BEGIN Extracted data
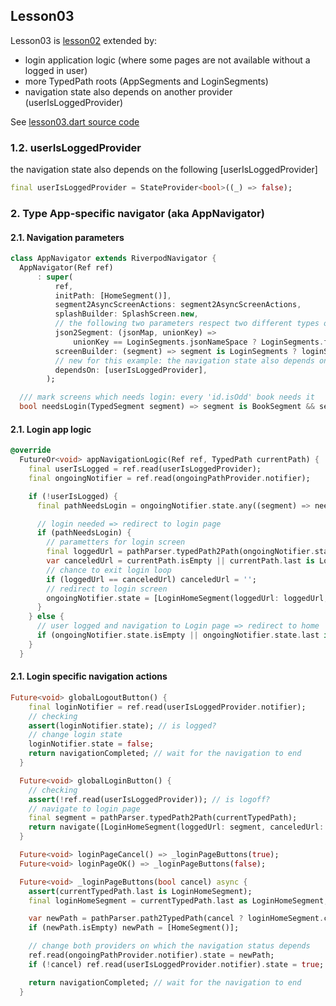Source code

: 
## Lesson03
Lesson03 is [lesson02](https://github.com/PavelPZ/riverpod_navigator/blob/main/doc/lesson02.md) extended by:

- login application logic (where some pages are not available without a logged in user)
- more TypedPath roots (AppSegments and LoginSegments)
- navigation state also depends on another provider (userIsLoggedProvider)

See [lesson03.dart source code](https://github.com/PavelPZ/riverpod_navigator/blob/main/examples/doc/lib/src/lesson03/lesson03.dart)

### 1.2. userIsLoggedProvider

the navigation state also depends on the following [userIsLoggedProvider]

```dart
final userIsLoggedProvider = StateProvider<bool>((_) => false);
```

### 2. Type App-specific navigator (aka AppNavigator)

#### 2.1. Navigation parameters



```dart
class AppNavigator extends RiverpodNavigator {
  AppNavigator(Ref ref)
      : super(
          ref,
          initPath: [HomeSegment()],
          segment2AsyncScreenActions: segment2AsyncScreenActions,
          splashBuilder: SplashScreen.new,
          // the following two parameters respect two different types of segment roots: [AppSegments] and [LoginSegments]
          json2Segment: (jsonMap, unionKey) => 
              unionKey == LoginSegments.jsonNameSpace ? LoginSegments.fromJson(jsonMap) : AppSegments.fromJson(jsonMap),
          screenBuilder: (segment) => segment is LoginSegments ? loginSegmentsScreenBuilder(segment) : appSegmentsScreenBuilder(segment),
          // new for this example: the navigation state also depends on the userIsLoggedProvider
          dependsOn: [userIsLoggedProvider],
        );

  /// mark screens which needs login: every 'id.isOdd' book needs it
  bool needsLogin(TypedSegment segment) => segment is BookSegment && segment.id.isOdd;
```

#### 2.1. Login app logic



```dart
@override
  FutureOr<void> appNavigationLogic(Ref ref, TypedPath currentPath) {
    final userIsLogged = ref.read(userIsLoggedProvider);
    final ongoingNotifier = ref.read(ongoingPathProvider.notifier);

    if (!userIsLogged) {
      final pathNeedsLogin = ongoingNotifier.state.any((segment) => needsLogin(segment));

      // login needed => redirect to login page
      if (pathNeedsLogin) {
        // parametters for login screen
        final loggedUrl = pathParser.typedPath2Path(ongoingNotifier.state);
        var canceledUrl = currentPath.isEmpty || currentPath.last is LoginHomeSegment ? '' : pathParser.typedPath2Path(currentPath);
        // chance to exit login loop
        if (loggedUrl == canceledUrl) canceledUrl = '';
        // redirect to login screen
        ongoingNotifier.state = [LoginHomeSegment(loggedUrl: loggedUrl, canceledUrl: canceledUrl)];
      }
    } else {
      // user logged and navigation to Login page => redirect to home
      if (ongoingNotifier.state.isEmpty || ongoingNotifier.state.last is LoginHomeSegment) ongoingNotifier.state = [HomeSegment()];
    }
  }
```

#### 2.1. Login specific navigation actions



```dart
Future<void> globalLogoutButton() {
    final loginNotifier = ref.read(userIsLoggedProvider.notifier);
    // checking
    assert(loginNotifier.state); // is logged?
    // change login state
    loginNotifier.state = false;
    return navigationCompleted; // wait for the navigation to end
  }

  Future<void> globalLoginButton() {
    // checking
    assert(!ref.read(userIsLoggedProvider)); // is logoff?
    // navigate to login page
    final segment = pathParser.typedPath2Path(currentTypedPath);
    return navigate([LoginHomeSegment(loggedUrl: segment, canceledUrl: segment)]);
  }

  Future<void> loginPageCancel() => _loginPageButtons(true);
  Future<void> loginPageOK() => _loginPageButtons(false);

  Future<void> _loginPageButtons(bool cancel) async {
    assert(currentTypedPath.last is LoginHomeSegment);
    final loginHomeSegment = currentTypedPath.last as LoginHomeSegment;

    var newPath = pathParser.path2TypedPath(cancel ? loginHomeSegment.canceledUrl : loginHomeSegment.loggedUrl);
    if (newPath.isEmpty) newPath = [HomeSegment()];

    // change both providers on which the navigation status depends
    ref.read(ongoingPathProvider.notifier).state = newPath;
    if (!cancel) ref.read(userIsLoggedProvider.notifier).state = true;

    return navigationCompleted; // wait for the navigation to end
  }
```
END Extracted data
Find how many lines in the records contain the string "also", then give the number alone.

Answer to this exercise —
3